As many other individuals are wont to become rhapsodic about reinventing the defects in their expensive pieces as qualifying it as ‘art’, protesting that this or that imbalance, irregularity, or surface blemish, “only serves to reinforce awareness of the authentic organic beauty of the natural medium”, or, “each piece’s features were just sufficiently different to reflect the diversity, as well as similitude, in report of the general population”, or, “you can everywhere see conspicuous and copious evidence of the loving unsupported artisanal hand that carved them”. Luxury is the product of intention, not creativity. No one intends defects!

None of these fabricated observations constitutes an attribute worthy of reinvention as an accolade. Anything manufactured to, on, with, or by a template by it very definition fails to qualify as art (art requires creativity not skill), and truth be told, 90% of chess pieces are pounded out in minutes using task designed tools that allow those who are at first unskilled labor to instantly approximate quality. With experience comes only expediency.
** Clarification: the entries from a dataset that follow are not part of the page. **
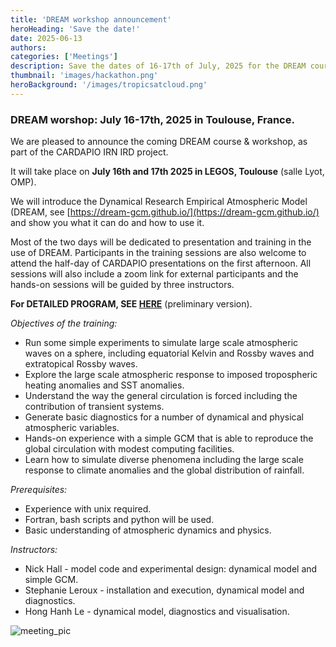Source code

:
 ```yaml
---
title: 'DREAM workshop announcement'
heroHeading: 'Save the date!'
date: 2025-06-13
authors:
categories: ['Meetings']
description: Save the dates of 16-17th of July, 2025 for the DREAM course and workshop !
thumbnail: 'images/hackathon.png'
heroBackground: '/images/tropicsatcloud.png'
---
```




### DREAM worshop: July 16-17th, 2025 in Toulouse, France.

We are pleased to announce the coming DREAM course & workshop, as part of the CARDAPIO IRN IRD project.

It will take place on **July 16th and 17th 2025 in LEGOS, Toulouse** (salle Lyot, OMP).

We will introduce the Dynamical Research Empirical Atmospheric Model (DREAM, see [https://dream-gcm.github.io/](https://dream-gcm.github.io/) and  show you what it can do and how to use it. 

Most of the two days will be dedicated to presentation and training in the use of DREAM. Participants in the training sessions are also welcome to attend the half-day of CARDAPIO presentations on the first afternoon. All sessions will also include a zoom link for external participants and the hands-on sessions will be guided by three instructors. 

**For DETAILED PROGRAM, SEE [HERE](/images/2025-DREAMworkshop-prog-v1.pdf)** (preliminary version).


_Objectives of the training:_

* Run some simple experiments to simulate large scale atmospheric waves on a sphere, including equatorial Kelvin and Rossby waves and extratopical Rossby waves. 
* Explore the large scale atmospheric response to imposed tropospheric heating anomalies and SST anomalies.
* Understand the way the general circulation is forced including the contribution of transient systems. 
* Generate basic diagnostics for a number of dynamical and physical atmospheric variables. 
* Hands-on experience with a simple GCM that is able to reproduce the global circulation with modest computing facilities. 
* Learn how to simulate diverse phenomena including the large scale response to climate anomalies and the global distribution of rainfall. 

_Prerequisites:_
* Experience with unix required.
* Fortran, bash scripts and python will be used.
* Basic understanding of atmospheric dynamics and physics. 

_Instructors:_
* Nick Hall - model code and experimental design: dynamical model and simple GCM.
* Stephanie Leroux - installation and execution, dynamical model and diagnostics.
* Hong Hanh Le - dynamical model, diagnostics and visualisation.







![meeting_pic](/images/hackathon.png)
So, for your chess set to truly participate in luxurious, it must possess quality and uniformity of material, fit and finish, without which there is no luxury.

Philosophical indefeasibility (the important element of which embraces ‘all’ or every) posits that in order for a concept to participate in its construct, in this case ‘luxury’, the entirety of it must be characterized by that trait, or the statement is false. That being the case, even one blemish eliminates a thing conceived in partnership from participating in luxury. Luxury then surely means ‘free of ALL material or crafting defect and workmanship’. The set (or side) comprises the pieces and passes on its obligation of luxury, while the defective piece, which compose the side, pass on their defect to the whole. To fail in this component definition is for a thing to be alienated from luxury, however beautiful it may otherwise be. Luxury is about material perfection, not beauty. If it wasn’t intended it has defect, and is not a luxury item

That being said, I have complied a list of the things that chess piece collectors have declared herein as ‘actually’, rather than simply imagined (things they state, but in practice recant of for want of other things more important) needs. All seem to want honesty and transparency from a reliable manufacturer/retailers of high-quality products more than they want economy and quick delivery dates; the general population it would seem would gladly trade both of those to win greater product satisfaction, because that eliminates both effort and conflict over who will bear the burden of the shipping and return costs that arise to sour the experience. 

This check list represents the existant and reoccurring problems that have come to define current dissatisfaction with factory-direct/on-line chess set orders. It persists to define a manufacturer’s surer route to customer satisfaction; which, not to put too fine a point on, boils down to quality control, which proves to be too broad an allowance. So, I have endeavoured to direct the mind that it might then direct the eye and then the hand. While nothing is perfect, luxury has no meaning if it does not get you imperceptibly close by affording convincing illusion.

Typical problems with chess pieces sold as ‘luxury’:

o   Inconsistent depth of color or grain; especially in the light boxwood pieces (most other being stained to one degree or another).

o   Unacceptable depth (too light or dark) or ‘degree’ (too red or brown) of color relative to expectations set up by the advertised web image.

o   Inconsistent color or grain in the red/brown pieces caused by insufficient ‘color balancing’ (staining).

o   Cracked and split bases both upon delivery, or within short weeks or months of receipt,

o   No expedient hot-line or and free mechanism for quick replacement of defective pieces.

o   Knight with crossed, splayed or crazed eyes.

o   Carved knights poorly affixed to ‘turned’ bases, either sloppily (with gaps) or poorly (crooked).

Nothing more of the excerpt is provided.